The Pleasure is Mine
“I don’t think of acting as a competitive sport,” muses Harrison. “I never paid much attention to nominations or lack of them. I’m a process-oriented guy. I don’t do things in the hopes of a result as much as I love the process of every job I’ve had. I love Hollywood, I love show business, I love acting — but I love the day to day. I love developing characters. I guess there’s some validation in [this nomination], but I don’t do it for the validation. I do it because it’s so much fun for me!”
That proved to be especially true when it came to playing Gregory. “I loved being able to calibrate the slow erosion of Gregory Chase’s abilities because of this disease he had,” Harrison says. “And being able to find nuance and believability and show that while this guy is losing his faculties, he’s developing even more dignity and even more humanity. I always believed personally that within every curse, there was a blessing, and within every blessing, there was a curse. I played that with Gregory and that, to me, is the fun of [acting]. I had some good writers who had done their research, and I personally had done so much research on ALS.”
His research process began decades ago. “I had played a character with ALS 20 years ago on Touched by an Angel,” he explains. “In that episode of the show, I portrayed him in his final months and portrayed him dying. So, I had sort of gone through this before and learned a lot about the disease. But this opportunity on General Hospital gave me a chance, instead of [packing it all] in a one-hour show, to really calibrate the tiny little nuances of a day-to-day degradation of abilities and how to find incremental hope and dignity within that context. All the research, all of the nuance and the fine-tuning is, is where the fun lies — not in the bows and the reviews and the awards, but in the work. I love the work.”
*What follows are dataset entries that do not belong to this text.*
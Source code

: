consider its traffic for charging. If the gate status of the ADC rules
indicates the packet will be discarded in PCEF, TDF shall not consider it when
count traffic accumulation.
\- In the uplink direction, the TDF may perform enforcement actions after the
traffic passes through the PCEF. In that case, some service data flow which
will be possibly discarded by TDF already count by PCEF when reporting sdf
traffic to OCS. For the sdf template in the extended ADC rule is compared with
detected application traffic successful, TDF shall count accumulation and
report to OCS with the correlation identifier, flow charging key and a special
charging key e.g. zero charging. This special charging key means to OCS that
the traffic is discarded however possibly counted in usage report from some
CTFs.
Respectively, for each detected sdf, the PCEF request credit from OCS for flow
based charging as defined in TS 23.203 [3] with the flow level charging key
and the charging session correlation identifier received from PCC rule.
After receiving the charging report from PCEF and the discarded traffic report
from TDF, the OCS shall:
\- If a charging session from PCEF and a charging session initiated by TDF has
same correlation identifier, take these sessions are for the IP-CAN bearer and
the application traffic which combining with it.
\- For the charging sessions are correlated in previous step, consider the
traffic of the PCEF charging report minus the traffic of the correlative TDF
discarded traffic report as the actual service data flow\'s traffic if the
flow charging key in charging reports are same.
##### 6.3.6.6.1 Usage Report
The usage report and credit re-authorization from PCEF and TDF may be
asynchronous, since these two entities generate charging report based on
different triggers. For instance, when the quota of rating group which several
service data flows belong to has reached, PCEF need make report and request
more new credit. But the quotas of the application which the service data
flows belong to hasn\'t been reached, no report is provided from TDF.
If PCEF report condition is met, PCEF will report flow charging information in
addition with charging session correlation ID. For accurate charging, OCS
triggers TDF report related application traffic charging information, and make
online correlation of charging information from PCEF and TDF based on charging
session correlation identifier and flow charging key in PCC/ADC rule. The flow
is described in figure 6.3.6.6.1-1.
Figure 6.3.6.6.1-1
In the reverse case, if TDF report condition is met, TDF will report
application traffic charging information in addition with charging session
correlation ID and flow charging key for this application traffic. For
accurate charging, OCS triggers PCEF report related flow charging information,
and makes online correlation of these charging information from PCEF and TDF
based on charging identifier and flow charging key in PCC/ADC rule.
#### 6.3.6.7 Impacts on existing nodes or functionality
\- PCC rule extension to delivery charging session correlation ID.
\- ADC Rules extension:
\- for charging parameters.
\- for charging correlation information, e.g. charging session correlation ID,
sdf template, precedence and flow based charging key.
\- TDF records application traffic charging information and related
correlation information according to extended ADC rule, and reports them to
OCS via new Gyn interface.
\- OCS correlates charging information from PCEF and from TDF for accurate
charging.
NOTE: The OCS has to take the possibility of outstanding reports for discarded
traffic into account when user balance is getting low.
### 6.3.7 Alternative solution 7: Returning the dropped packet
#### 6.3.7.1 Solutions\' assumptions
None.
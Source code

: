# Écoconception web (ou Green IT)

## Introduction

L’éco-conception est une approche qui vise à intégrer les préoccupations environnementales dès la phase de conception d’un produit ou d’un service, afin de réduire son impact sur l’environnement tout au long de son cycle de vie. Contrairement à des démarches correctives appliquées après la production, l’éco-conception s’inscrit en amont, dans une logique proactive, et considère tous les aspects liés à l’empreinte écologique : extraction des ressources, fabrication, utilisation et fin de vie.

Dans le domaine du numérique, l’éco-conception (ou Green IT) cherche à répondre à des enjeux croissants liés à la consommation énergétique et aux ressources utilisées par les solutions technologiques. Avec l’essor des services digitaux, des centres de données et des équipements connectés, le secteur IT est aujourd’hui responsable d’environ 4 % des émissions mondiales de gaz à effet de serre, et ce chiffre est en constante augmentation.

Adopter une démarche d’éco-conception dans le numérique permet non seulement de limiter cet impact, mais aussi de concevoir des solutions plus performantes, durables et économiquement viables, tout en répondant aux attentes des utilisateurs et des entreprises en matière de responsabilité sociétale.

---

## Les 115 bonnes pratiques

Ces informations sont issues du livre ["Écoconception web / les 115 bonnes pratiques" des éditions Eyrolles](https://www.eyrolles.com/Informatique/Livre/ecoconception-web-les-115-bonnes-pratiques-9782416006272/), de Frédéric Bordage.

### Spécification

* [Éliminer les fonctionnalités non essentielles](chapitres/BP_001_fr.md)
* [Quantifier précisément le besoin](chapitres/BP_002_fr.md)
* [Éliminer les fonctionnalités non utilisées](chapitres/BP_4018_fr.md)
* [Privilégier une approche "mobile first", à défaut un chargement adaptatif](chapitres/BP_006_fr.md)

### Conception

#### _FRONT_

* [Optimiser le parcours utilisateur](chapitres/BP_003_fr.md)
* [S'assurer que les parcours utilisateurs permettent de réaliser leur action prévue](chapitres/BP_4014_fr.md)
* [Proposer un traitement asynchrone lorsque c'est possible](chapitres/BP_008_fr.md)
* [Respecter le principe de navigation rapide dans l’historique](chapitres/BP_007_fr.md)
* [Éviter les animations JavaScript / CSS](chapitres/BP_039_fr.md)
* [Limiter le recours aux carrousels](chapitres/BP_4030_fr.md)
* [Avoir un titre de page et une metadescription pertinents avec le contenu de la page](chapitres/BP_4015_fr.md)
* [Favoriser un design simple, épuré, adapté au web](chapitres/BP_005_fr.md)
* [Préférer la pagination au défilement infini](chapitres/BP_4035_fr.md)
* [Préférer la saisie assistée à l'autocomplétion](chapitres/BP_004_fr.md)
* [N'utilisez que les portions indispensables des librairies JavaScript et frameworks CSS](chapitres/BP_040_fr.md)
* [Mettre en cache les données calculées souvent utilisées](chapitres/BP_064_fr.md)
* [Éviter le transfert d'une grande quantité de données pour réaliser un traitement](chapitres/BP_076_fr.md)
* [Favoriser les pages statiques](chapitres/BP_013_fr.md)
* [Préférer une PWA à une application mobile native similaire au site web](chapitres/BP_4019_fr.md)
Of course, how much his performance resonated with GH fans touched Harrison deeply. “That people were moved is a reward for me,” he smiles. “I’ve had lots of fan reactions — people who have members of their family with ALS or who have experience with the disease have thanked me for for my performance and that means a lot to me.”
Still, the accolades are just gravy to Harrison. “Acting isn’t a competitive sport,” he notes, “and I think it’s really hard to try and compare one performance with another performance. I’ve never valued myself as an actor based on being more popular than some other guy, you know?” What does matter to him is his longevity in such a difficult industry. “I’ve had 52 year acting career. And if you had asked me at 20 when I first hit Hollywood, ‘What do you want?’ I would have said, ‘I want to work until the day I drop. I want to be an actor til the day I drop’ And I have fulfilled that and then some. And so for me, that’s the reward. I feel that reward all day, every day. And I guess to, at 75, get an actual nomination from my peers … it’s validation, I appreciate it, and I’m going to be appreciative of whatever happens. I’m glad to be in the mix. But mostly, I’m just going [to the ceremony, which takes place on Friday, October 17] because it’ll be fun to be with all these people from the show who I loved and enjoyed working with for three-and-a-half years.”